On his second mission to England, Franklin paid another visit to these Birmingham relations of his wife, and was in that city for several days. The severest test of a good husband is to ask whether he loves his wife's relations as much as his own. To even this test Franklin appears to have been equal.
Sally Franklin, the daughter of Thomas Franklin, of Lutterworth, a second cousin of Franklin, also flits through the correspondence between Deborah and her husband. When she was about thirteen years of age, her father brought her to London to see Franklin, and Mrs. Stevenson persuaded him to leave the child under her care for a little schooling and improvement, while Franklin was off on one of his periodical tours.

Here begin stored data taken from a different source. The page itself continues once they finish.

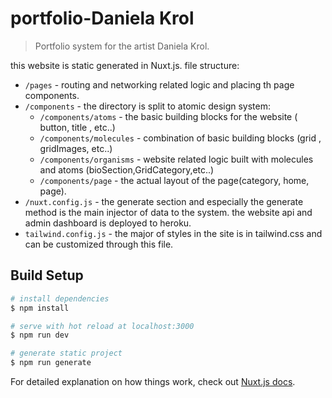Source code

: # portfolio-Daniela Krol

> Portfolio system for the artist Daniela Krol.

this website is static generated in Nuxt.js.
file structure:

- `/pages` - routing and networking related logic and placing th page components.
- `/components` - the directory is split to atomic design system:
    - `/components/atoms` - the basic building blocks for the website ( button, title , etc..)
    - `/components/molecules` - combination of basic building blocks (grid , gridImages, etc..)
    - `/components/organisms` - website related logic built with molecules and atoms (bioSection,GridCategory,etc..)
    - `/components/page` - the actual layout of the page(category, home, page).
- `/nuxt.config.js` - the generate section and especially the generate method is the main injector of data to the system.
the website api and admin dashboard is deployed to heroku.
- `tailwind.config.js` - the major of styles in the site is in tailwind.css and can be customized through this file.
    
## Build Setup

```bash
# install dependencies
$ npm install

# serve with hot reload at localhost:3000
$ npm run dev

# generate static project
$ npm run generate
```

For detailed explanation on how things work, check out [Nuxt.js docs](https://nuxtjs.org).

When I return'd [the latter wrote to Deborah] I found her indeed much improv'd, and grown a fine Girl. She is sensible, and of a sweet, obliging Temper, but is now ill of a violent Fever, and I doubt we shall lose her, which particularly afflicts Mrs. Stevenson, not only as she has contracted a great Affection for the Child, but as it was she that persuaded her Father to leave her there.

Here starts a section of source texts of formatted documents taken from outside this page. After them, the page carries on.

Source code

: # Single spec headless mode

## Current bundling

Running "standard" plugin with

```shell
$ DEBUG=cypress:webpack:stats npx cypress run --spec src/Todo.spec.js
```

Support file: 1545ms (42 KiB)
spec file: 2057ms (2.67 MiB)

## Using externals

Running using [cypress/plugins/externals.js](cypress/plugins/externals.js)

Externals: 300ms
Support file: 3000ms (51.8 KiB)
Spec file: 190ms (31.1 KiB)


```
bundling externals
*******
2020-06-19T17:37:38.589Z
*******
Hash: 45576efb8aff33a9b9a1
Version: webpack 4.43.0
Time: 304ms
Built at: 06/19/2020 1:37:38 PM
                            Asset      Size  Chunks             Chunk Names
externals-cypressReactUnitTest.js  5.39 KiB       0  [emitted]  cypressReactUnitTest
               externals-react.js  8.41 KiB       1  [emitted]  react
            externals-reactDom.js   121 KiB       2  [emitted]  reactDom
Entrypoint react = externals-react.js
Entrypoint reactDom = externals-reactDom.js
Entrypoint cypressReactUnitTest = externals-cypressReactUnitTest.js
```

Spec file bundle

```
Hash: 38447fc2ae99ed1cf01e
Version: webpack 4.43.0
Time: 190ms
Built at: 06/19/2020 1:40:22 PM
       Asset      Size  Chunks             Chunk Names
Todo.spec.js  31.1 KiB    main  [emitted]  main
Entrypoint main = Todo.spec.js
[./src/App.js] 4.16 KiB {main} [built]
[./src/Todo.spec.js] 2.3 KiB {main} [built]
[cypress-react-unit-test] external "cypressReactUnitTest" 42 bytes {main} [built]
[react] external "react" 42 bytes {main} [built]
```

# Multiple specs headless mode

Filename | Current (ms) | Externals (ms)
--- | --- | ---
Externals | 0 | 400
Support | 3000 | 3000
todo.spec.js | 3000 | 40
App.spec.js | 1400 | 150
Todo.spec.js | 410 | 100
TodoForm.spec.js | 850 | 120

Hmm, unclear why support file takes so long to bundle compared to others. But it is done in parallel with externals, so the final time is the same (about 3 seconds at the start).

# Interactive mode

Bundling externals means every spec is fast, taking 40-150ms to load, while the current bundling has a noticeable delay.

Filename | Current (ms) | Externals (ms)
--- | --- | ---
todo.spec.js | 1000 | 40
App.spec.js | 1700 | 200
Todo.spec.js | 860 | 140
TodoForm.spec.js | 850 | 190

Sally, however, settled all doubts by getting well and furnishing future material for Franklin's letters to Deborah. One letter tells Deborah that Sally's father was very desirous that Franklin should take her to America with him; another pays the compliment to Sally, who was at the time in the country with her father, of saying that she is a very good girl; another thanks Deborah for her kind attitude toward her husband's partially-formed resolution of bringing Sally over to America with him; another announces that Sally is again with Mrs. Stevenson; and still another doubtless relieved Deborah of no little uncertainty of mind by informing her that Sally was about to be married to a farmer's son. "I shall miss her," comments Franklin, "as she is nimble-footed and willing to run of Errands and wait upon me, and has been very serviceable to me for some Years, so that I have not kept a Man."
Among Franklin's papers, too, was found at his death a letter from his father to him, beginning "Loving Son," which also makes some valuable contributions to our knowledge of Franklin's forefathers.

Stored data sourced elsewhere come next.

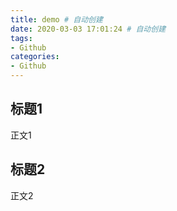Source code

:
 ```yaml
---
title: demo # 自动创建
date: 2020-03-03 17:01:24 # 自动创建
tags:
- Github
categories:
- Github
---
```


## 标题1

正文1

## 标题2

正文2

As to the original of our name, there is various opinions [says Josiah]; some say that it came from a sort of title, of which a book that you bought when here gives a lively account, some think we are of a French extract, which was formerly called Franks; some of a free line, a line free from that vassalage which was common to subjects in days of old; some from a bird of long red legs. Your uncle Benjamin made inquiry of one skilled in heraldry, who told him there is two coats of armor, one belonging to the Franklins of the North, and one to the Franklins of the west. However, our circumstances have been such as that it hath hardly been worth while to concern ourselves much about these things any farther than to tickle the fancy a little.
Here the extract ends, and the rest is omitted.